Where hard-right politics does work, however, as in most of the South, Democrats will need a different but equally effective strategy if they are to reclaim their competitive status anytime soon.
One good place to watch these forces play out is Georgia. Last fall, in the biggest upset of the political year, Sonny Perdue became the first Republican elected governor of the state since 1868. Democrats held on to their majorities in both legislative chambers, but shortly after the election, Perdue persuaded four Democratic state senators to follow his example and switch to the Republican Party, giving the GOP control of the Senate. The House will probably follow suit in an election cycle or two. As in South Carolina, racial symbols are an important driver of the transition. In Georgia, the most important symbol is the Confederate flag.

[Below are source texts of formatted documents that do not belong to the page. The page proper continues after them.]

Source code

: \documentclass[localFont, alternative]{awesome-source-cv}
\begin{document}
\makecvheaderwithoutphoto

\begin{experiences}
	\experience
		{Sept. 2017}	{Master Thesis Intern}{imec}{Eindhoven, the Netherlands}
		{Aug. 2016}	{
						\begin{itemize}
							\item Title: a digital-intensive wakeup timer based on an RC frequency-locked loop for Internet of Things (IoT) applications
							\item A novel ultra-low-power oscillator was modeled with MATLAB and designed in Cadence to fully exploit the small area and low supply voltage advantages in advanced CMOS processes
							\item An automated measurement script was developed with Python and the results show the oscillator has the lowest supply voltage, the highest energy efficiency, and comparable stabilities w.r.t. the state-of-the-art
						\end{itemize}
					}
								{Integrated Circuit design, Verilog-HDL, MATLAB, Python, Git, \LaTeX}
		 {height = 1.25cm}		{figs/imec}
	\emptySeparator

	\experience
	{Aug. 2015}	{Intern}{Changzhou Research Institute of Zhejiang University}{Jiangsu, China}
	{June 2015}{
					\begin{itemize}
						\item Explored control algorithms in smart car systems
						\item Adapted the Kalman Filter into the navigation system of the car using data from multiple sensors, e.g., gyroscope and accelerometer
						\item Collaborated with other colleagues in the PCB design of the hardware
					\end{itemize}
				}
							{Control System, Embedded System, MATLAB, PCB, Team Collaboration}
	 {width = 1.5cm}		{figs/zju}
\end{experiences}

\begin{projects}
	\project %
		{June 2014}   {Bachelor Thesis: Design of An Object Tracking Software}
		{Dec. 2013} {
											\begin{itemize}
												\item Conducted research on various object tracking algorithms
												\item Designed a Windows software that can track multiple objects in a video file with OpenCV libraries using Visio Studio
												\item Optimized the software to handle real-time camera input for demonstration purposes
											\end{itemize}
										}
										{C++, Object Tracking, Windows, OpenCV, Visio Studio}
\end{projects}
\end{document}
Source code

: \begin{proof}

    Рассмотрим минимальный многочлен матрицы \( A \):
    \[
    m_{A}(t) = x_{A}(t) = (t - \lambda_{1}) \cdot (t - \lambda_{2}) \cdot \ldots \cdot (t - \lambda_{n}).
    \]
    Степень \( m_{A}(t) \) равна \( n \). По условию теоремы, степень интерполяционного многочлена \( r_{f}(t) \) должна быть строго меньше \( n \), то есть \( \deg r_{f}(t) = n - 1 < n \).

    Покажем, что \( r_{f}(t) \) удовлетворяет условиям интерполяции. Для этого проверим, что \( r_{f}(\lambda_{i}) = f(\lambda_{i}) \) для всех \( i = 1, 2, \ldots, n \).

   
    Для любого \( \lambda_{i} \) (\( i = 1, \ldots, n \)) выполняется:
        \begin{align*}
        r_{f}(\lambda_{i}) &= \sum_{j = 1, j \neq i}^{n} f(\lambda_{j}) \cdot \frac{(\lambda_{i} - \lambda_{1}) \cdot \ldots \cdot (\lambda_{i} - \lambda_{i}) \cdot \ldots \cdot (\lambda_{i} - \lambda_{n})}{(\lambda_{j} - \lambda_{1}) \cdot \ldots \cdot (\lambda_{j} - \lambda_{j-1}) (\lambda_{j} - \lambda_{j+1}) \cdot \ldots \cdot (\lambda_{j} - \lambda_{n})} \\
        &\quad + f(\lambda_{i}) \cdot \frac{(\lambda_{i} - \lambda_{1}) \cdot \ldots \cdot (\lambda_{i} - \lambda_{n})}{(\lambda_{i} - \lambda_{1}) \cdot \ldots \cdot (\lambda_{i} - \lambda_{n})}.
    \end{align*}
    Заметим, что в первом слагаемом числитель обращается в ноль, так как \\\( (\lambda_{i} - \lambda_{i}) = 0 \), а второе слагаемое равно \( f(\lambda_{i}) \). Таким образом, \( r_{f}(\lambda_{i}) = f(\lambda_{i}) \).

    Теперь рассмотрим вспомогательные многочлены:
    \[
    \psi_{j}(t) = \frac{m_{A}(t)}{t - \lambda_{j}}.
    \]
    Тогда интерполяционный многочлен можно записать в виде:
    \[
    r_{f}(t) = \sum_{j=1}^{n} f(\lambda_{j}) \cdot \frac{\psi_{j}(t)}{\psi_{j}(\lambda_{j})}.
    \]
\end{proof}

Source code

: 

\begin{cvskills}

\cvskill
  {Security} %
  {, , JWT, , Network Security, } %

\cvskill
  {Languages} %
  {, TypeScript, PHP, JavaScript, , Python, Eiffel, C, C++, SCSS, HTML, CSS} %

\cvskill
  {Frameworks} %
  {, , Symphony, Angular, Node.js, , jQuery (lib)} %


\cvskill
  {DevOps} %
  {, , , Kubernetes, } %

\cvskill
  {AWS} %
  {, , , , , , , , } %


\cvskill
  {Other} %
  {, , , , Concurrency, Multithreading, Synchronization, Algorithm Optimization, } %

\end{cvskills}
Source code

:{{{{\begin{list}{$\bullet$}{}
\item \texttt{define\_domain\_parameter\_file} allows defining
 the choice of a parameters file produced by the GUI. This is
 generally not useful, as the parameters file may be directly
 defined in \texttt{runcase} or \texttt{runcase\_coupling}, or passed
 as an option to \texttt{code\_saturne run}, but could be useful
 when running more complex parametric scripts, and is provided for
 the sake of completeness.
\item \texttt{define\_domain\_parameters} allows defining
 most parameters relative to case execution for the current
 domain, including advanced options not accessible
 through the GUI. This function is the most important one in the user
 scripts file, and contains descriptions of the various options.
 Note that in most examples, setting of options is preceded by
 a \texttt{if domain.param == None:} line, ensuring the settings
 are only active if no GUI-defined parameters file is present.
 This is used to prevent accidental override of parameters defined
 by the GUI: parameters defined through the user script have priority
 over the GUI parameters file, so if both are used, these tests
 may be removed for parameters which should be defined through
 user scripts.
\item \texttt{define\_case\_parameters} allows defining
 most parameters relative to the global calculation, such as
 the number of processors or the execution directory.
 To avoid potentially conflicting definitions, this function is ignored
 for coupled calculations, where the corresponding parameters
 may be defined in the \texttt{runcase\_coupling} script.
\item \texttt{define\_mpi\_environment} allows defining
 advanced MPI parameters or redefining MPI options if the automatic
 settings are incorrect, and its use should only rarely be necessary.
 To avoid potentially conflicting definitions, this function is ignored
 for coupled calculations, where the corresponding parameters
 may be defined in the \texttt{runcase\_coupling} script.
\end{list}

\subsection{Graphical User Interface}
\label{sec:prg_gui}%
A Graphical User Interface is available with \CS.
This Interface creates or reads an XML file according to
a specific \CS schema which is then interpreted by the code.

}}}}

During his 2002 campaign, Perdue promised voters he'd offer them a referendum on the state's flag, which had been altered by Democratic Governor Roy Barnes the previous year. Barnes had removed the St. Andrew's "battle flag" design, to the delight of business interests that wanted to avoid the controversy and boycotts that had swirled around Confederate flag fights in South Carolina and Mississippi. It turned out that controversy was just being postponed. Georgia's so- called "flaggers" went to the polls in large numbers in 2002, especially in some of the rural Democratic counties, and were a major factor in Barnes' unexpected defeat.
Conservative white Democrats, who still control most of the leadership posts in the Georgia House, initially went along with Perdue's plans for a referendum. At the end of the legislative session in April, however, the black legislative caucus persuaded Speaker Terry Coleman, who is white, to switch his vote and support a choice of flags, but not one that includes a prominent Confederate insignia. Coleman brought several white Democrats along with him, all but guaranteeing serious flagger opposition in 2004. The flaggers have already been active in Coleman's district and those of other white Democrats, vowing they'll get their revenge at the polls.
The episode presented a classic example of the tensions that surround the Democratic Party right now in Southern politics. In voting against the Confederate flag design, Coleman and other white Democrats knew they were guaranteeing themselves unwanted trouble next year. But had they voted the other way, they would have opened a rift within their own caucus, where black legislators constitute more than one-third of the membership. In making the choice to side with them, Coleman strengthened his position as party leader but may have jeopardized his own House seat, and perhaps enough others to threaten the shaky Democratic majority in the chamber.
"Up until this last election, you had a curious coalition that lasted for 40 years, of rural whites and urban blacks who maintained a Democratic majority," says Bill Shipp, editor of a newsletter on Georgia politics. He predicts Democrats will lose that majority in 2004 or, at the latest, 2006. Shipp thinks the flag issue, symbolic though it may be, has the potency to switch the necessary number of votes in rural areas. As for the remaining rural white Democratic legislators, he has a two-word description for them. "They're dinosaurs," Shipp says.